Today’s personal finance advice often misses the mark when it comes to the root problem of why so many Americans have difficulty with their finances, Olen explains. She uses the “latte factor” as an example. (See: 5 Finance Myths Millennials Should Avoid.)
The latte factor concept is a well-known piece of financial advice that advocates cutting out a daily coffee habit and saving that money instead. The premise is that by trimming away these small, nonessential expenses, you can save that money and build wealth.
Olen challenges that idea: It’s not the frivolous things, like lattes or big-screen TVs that are the problem, she contends. Instead, it’s the increasingly high price tag for trying to cover basic needs, such as keeping a roof over your head, going to the doctor or getting an education.
Consider how household expenses have changed in the years since the economic collapse. In 2007, the U.S. Bureau of Labor Statistics calculated the average household expenditure at $49,638. According to the BLS, the major components of spending – food, housing, clothing, transportation, healthcare, entertainment, insurance and pensions – accounted for roughly 90% of total spending. Expenditures in all those categories increased year over year from 2006.
In 2015, average household spending reached $55,978, a 4.6% increase over 2014 levels. Once again, all the major components of household spending saw a jump, with personal insurance and pensions rising the most, at 10.9%. Education expenditures rose 6.4% and healthcare spending increased by 1.2%. Between 2007 and 2015, the average household expenditure jumped by almost 13%.
While spending has increased, household incomes have more or less flatlined. In fact, workers in 2017 are earning a lower median household income than they were in 2007. The real median household income in the U.S. is currently $56,516, whereas it was $57,423 a decade ago. Olen acknowledges that this is not a new phenomenon. Citing Federal Reserve data, she points out that median income for families in the 35-to-44-year-old age bracket dropped by 14% between 2001 and 2010.
When you compare the spending figures to the real median household income being earned in the U.S., it appears that Americans are spending nearly everything they make. Not surprisingly, they’re also struggling to save. A 2016 Bankrate survey found that 59% of Americans lack an emergency fund. One in three Americans has nothing saved for retirement.
If prices had stayed as stagnant as wages Americans would be better off. But prices are rising. And the situation has only worsened since Olen’s book was published almost five years ago, in December 2012.

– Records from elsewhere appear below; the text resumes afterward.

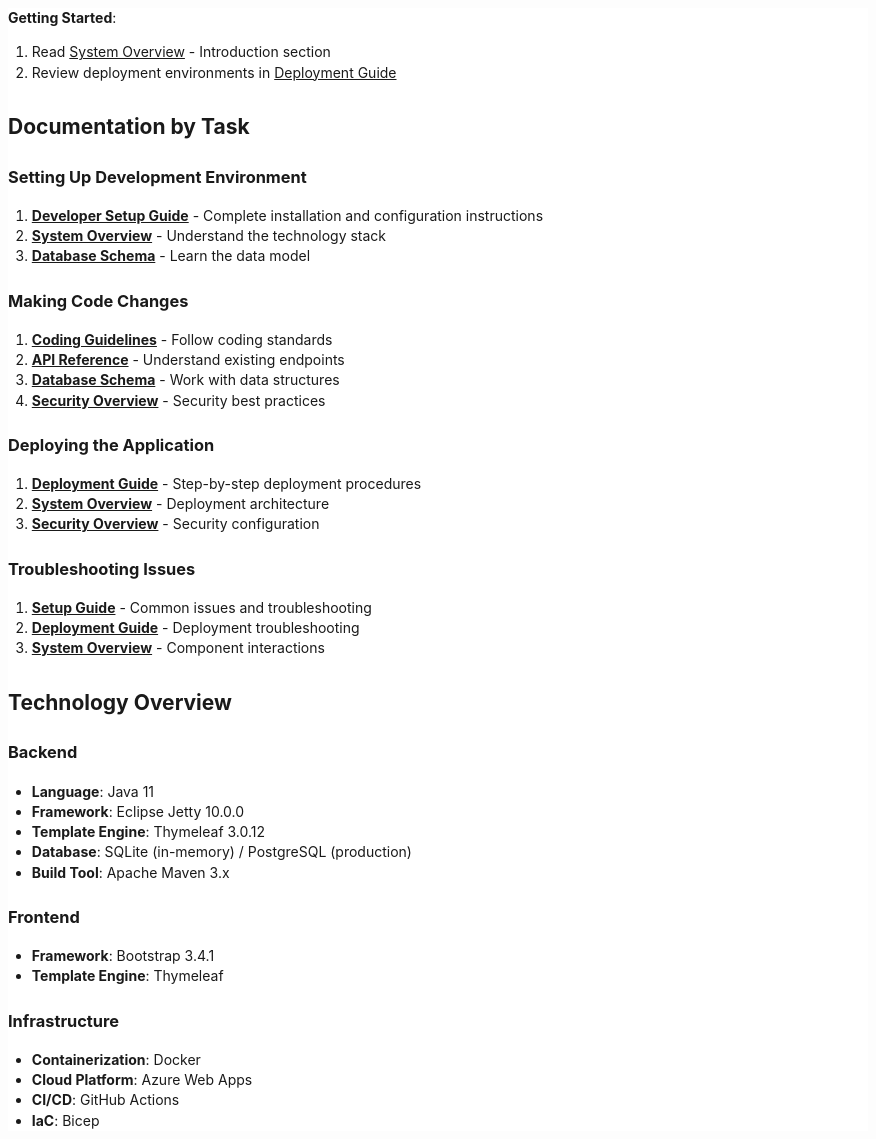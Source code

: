 **Getting Started**:
1. Read [System Overview](architecture/system-overview.md) - Introduction section
2. Review deployment environments in [Deployment Guide](operations/deployment-guide.md)

## Documentation by Task

### Setting Up Development Environment

1. **[Developer Setup Guide](development/setup-guide.md)** - Complete installation and configuration instructions
2. **[System Overview](architecture/system-overview.md)** - Understand the technology stack
3. **[Database Schema](database/schema.md)** - Learn the data model

### Making Code Changes

1. **[Coding Guidelines](code-standards/coding-guidelines.md)** - Follow coding standards
2. **[API Reference](api/api-reference.md)** - Understand existing endpoints
3. **[Database Schema](database/schema.md)** - Work with data structures
4. **[Security Overview](security/security-overview.md)** - Security best practices

### Deploying the Application

1. **[Deployment Guide](operations/deployment-guide.md)** - Step-by-step deployment procedures
2. **[System Overview](architecture/system-overview.md)** - Deployment architecture
3. **[Security Overview](security/security-overview.md)** - Security configuration

### Troubleshooting Issues

1. **[Setup Guide](development/setup-guide.md)** - Common issues and troubleshooting
2. **[Deployment Guide](operations/deployment-guide.md)** - Deployment troubleshooting
3. **[System Overview](architecture/system-overview.md)** - Component interactions

## Technology Overview

### Backend
- **Language**: Java 11
- **Framework**: Eclipse Jetty 10.0.0
- **Template Engine**: Thymeleaf 3.0.12
- **Database**: SQLite (in-memory) / PostgreSQL (production)
- **Build Tool**: Apache Maven 3.x

### Frontend
- **Framework**: Bootstrap 3.4.1
- **Template Engine**: Thymeleaf

### Infrastructure
- **Containerization**: Docker
- **Cloud Platform**: Azure Web Apps
- **CI/CD**: GitHub Actions
- **IaC**: Bicep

Olen uses education as an example. Data from the CollegeBoard shows that tuition prices at both public and private colleges and universities have increased steadily since 2007. For the 2006-07 academic year, tuition and fees for a public four-year school averaged $6,860. Today, the average rate is $9,650. At private universities, the average tuition has climbed from $26,380 to $33,480.
After experiencing a substantial drop between 2011 and 2013, home values are once again at pre-Recession levels. Zillow is forecasting that by March 2018, the average home value will top $200,000, a 2.6% gain over 2017. Currently, the median list price for a home is $245,000, up from $179,000 in December 2012.
Healthcare also continues to take a toll on American wallets, with the U.S. Department of Health and Human Services putting the per capita cost of healthcare at more than $10,000 for 2016. With the Affordable Care Act’s future in doubt, paying for healthcare could become even more challenging in the coming years.
In dissecting the true value of expert financial advice, Olen’s book exposes some hard truths about the financial difficulties many Americans encounter. If prices continue to move at a faster upward pace than wages, it could become even harder to break even. What happens next remains to be seen. If President Trump succeeds in pushing through his agenda for tax reform, some Americans could enjoy some financial relief in the form of lower taxes and higher tax deductions. Others might end up owing more than now (see Trump’s Upper-Middle-Class Tax Increase).